С тех пор прошло семь лет ...
- Лева, пришло время вновь представить вас нашим читателям. За прошедшие годы, мне кажется, вы заметно изменились, да и дети подросли. Ваша дочь, как нетрудно в этом убедиться, делает прекрасные фотографии любимого отца. Так что начать разговор логично с семьи... Интересно услышать о ваших корнях, о родстве с Юлием Борисовичем Харитоном, ученым с мировым именем?
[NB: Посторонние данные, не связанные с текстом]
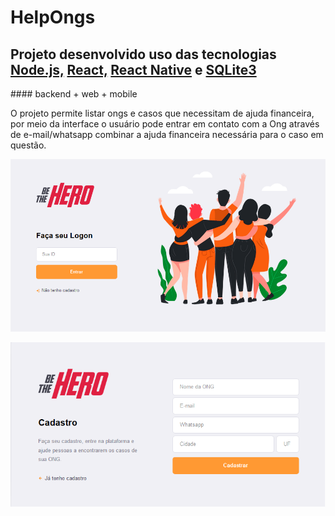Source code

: <h1> HelpOngs </h1>

<h2> Projeto desenvolvido uso das tecnologias
    <a href="/gitImages/node.png" rel="noopener noreferrer" src="/gitImages/node.png" alt="Nodejs">Node.js,</a>
    <a href="https://pt-br.reactjs.org/" rel="noopener noreferrer" src="/gitImages/reactJs.png" alt="React">React,</a>
    <a href="https://reactnative.dev/" rel="noopener noreferrer" src="/gitImages/native.png" alt="ReactNative">React Native</a>
    e
    <a href="https://www.sqlite.org/index.html" rel="noopener noreferrer" src="/gitImages/sqlite.png" alt="Sqlite3">SQLite3</a>
</h2>
#### backend + web + mobile

O projeto permite listar ongs e casos que necessitam de ajuda financeira, por meio da interface o usuário pode entrar em contato com a Ong através de e-mail/whatsapp combinar a ajuda financeira necessária para o caso em questão.



![](/frontend/src/assets/loginScreen.png)


![](/frontend/src/assets/cadastroScreen.png)
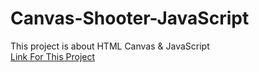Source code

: # Canvas-Shooter-JavaScript
This project is about HTML Canvas & JavaScript <br>
[Link For This Project](https://ksrisayee12.github.io/Canvas-Shooter-JavaScript/)

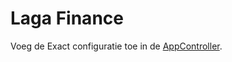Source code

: # Laga Finance

Voeg de Exact configuratie toe in de [AppController](/src/Controller/Component/AppController).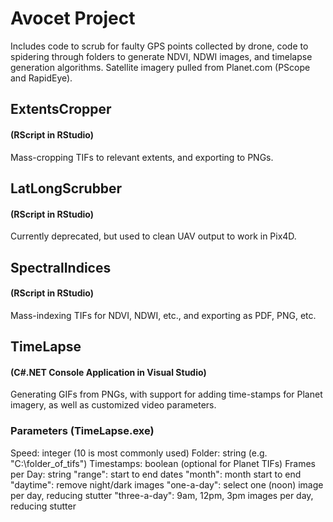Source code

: # Avocet Project

Includes code to scrub for faulty GPS points collected by drone, code to spidering through folders to generate NDVI, NDWI images, and timelapse generation algorithms. Satellite imagery pulled from Planet.com (PScope and RapidEye).

## ExtentsCropper 
#### (RScript in RStudio)

Mass-cropping TIFs to relevant extents, and exporting to PNGs.

## LatLongScrubber
#### (RScript in RStudio)

Currently deprecated, but used to clean UAV output to work in Pix4D.

## SpectralIndices
#### (RScript in RStudio)

Mass-indexing TIFs for NDVI, NDWI, etc., and exporting as PDF, PNG, etc.

## TimeLapse
#### (C#.NET Console Application in Visual Studio)

Generating GIFs from PNGs, with support for adding time-stamps for Planet imagery, as well as customized video parameters.

### Parameters (TimeLapse.exe)
Speed: integer (10 is most commonly used)
Folder: string (e.g. "C:\folder_of_tifs")
Timestamps: boolean (optional for Planet TIFs)
Frames per Day: string
    "range": start to end dates
    "month": month start to end
    "daytime": remove night/dark images
    "one-a-day": select one (noon) image per day, reducing stutter
    "three-a-day": 9am, 12pm, 3pm images per day, reducing stutter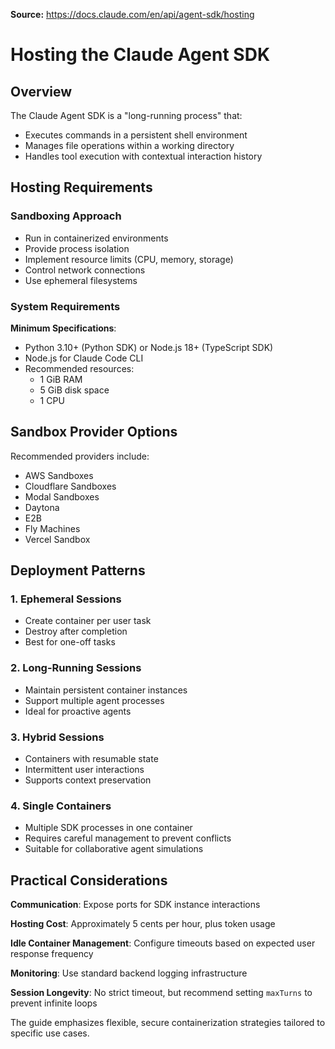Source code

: **Source:** https://docs.claude.com/en/api/agent-sdk/hosting

# Hosting the Claude Agent SDK

## Overview

The Claude Agent SDK is a "long-running process" that:
- Executes commands in a persistent shell environment
- Manages file operations within a working directory
- Handles tool execution with contextual interaction history

## Hosting Requirements

### Sandboxing Approach
- Run in containerized environments
- Provide process isolation
- Implement resource limits (CPU, memory, storage)
- Control network connections
- Use ephemeral filesystems

### System Requirements

**Minimum Specifications**:
- Python 3.10+ (Python SDK) or Node.js 18+ (TypeScript SDK)
- Node.js for Claude Code CLI
- Recommended resources:
  * 1 GiB RAM
  * 5 GiB disk space
  * 1 CPU

## Sandbox Provider Options

Recommended providers include:
- AWS Sandboxes
- Cloudflare Sandboxes
- Modal Sandboxes
- Daytona
- E2B
- Fly Machines
- Vercel Sandbox

## Deployment Patterns

### 1. Ephemeral Sessions
- Create container per user task
- Destroy after completion
- Best for one-off tasks

### 2. Long-Running Sessions
- Maintain persistent container instances
- Support multiple agent processes
- Ideal for proactive agents

### 3. Hybrid Sessions
- Containers with resumable state
- Intermittent user interactions
- Supports context preservation

### 4. Single Containers
- Multiple SDK processes in one container
- Requires careful management to prevent conflicts
- Suitable for collaborative agent simulations

## Practical Considerations

**Communication**: Expose ports for SDK instance interactions

**Hosting Cost**: Approximately 5 cents per hour, plus token usage

**Idle Container Management**: Configure timeouts based on expected user response frequency

**Monitoring**: Use standard backend logging infrastructure

**Session Longevity**: No strict timeout, but recommend setting `maxTurns` to prevent infinite loops

The guide emphasizes flexible, secure containerization strategies tailored to specific use cases.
- Да, но прежде я хочу поблагодарить вашу газету, читателем которой являюсь вот уже почти восемь лет.Что и говорить, время идет, причем довольно быстро. Никто из нас не молодеет, но, как поется в известной песне, «мои года – мое богатство», поэтому жаловаться не приходится. Но правда, в жизни каждого человека положительный опыт всегда сосуществует с отрицательным, а приятные эмоции – с негативными ощущениями. И всё это в общем-то называется жизнью.Это как волны моря – приливы и отливы. Касательно корней могу сказать, что мои родители провели начало жизни на Украине, отец родился в Киеве, мать - в Черкассах. Там и поженились в 1928 году. В 1929-м родился старший брат, а в 1930-м они все переехали в Москву, включая почти всю родню с обеих сторон. Антисемитизм, расцветавший в те годы на Украине, жутчайший голод. В Бабьем Яру погибли многие родственники моего отца. Так что это интервью сегодня могло бы и не состояться! Изгибы судьбы непредсказуемы. Относительно выдающегося ученого Юлия Борисовича Харитона я знаю очень мало. Он был двоюродным братом моего отца, и, насколько мне известно, его семья, то есть его родители имели петербургские корни. По понятным обстоятельствам, в советские времена его имя было засекречено. Мы видели его фамилию в газетах обычно, в некрологах под словами «группа товарищей», когда умирал кто-то из ученых . Он, полагаю, был человеком предельно лояльным режиму – и при Сталине, и при Хрущеве, и при Брежневе. Всегда подписывал какие-то воззвания. Мой отец гордился своим кузеном, нередко говорил: вот он какой у меня, трижды Герой соцтруда, у самого Резерфорда работал в Кавендише. Но никаких контактов у нас с ним не было – Юлий Борисович жил в Арзамасе, закрытом ото всех городе.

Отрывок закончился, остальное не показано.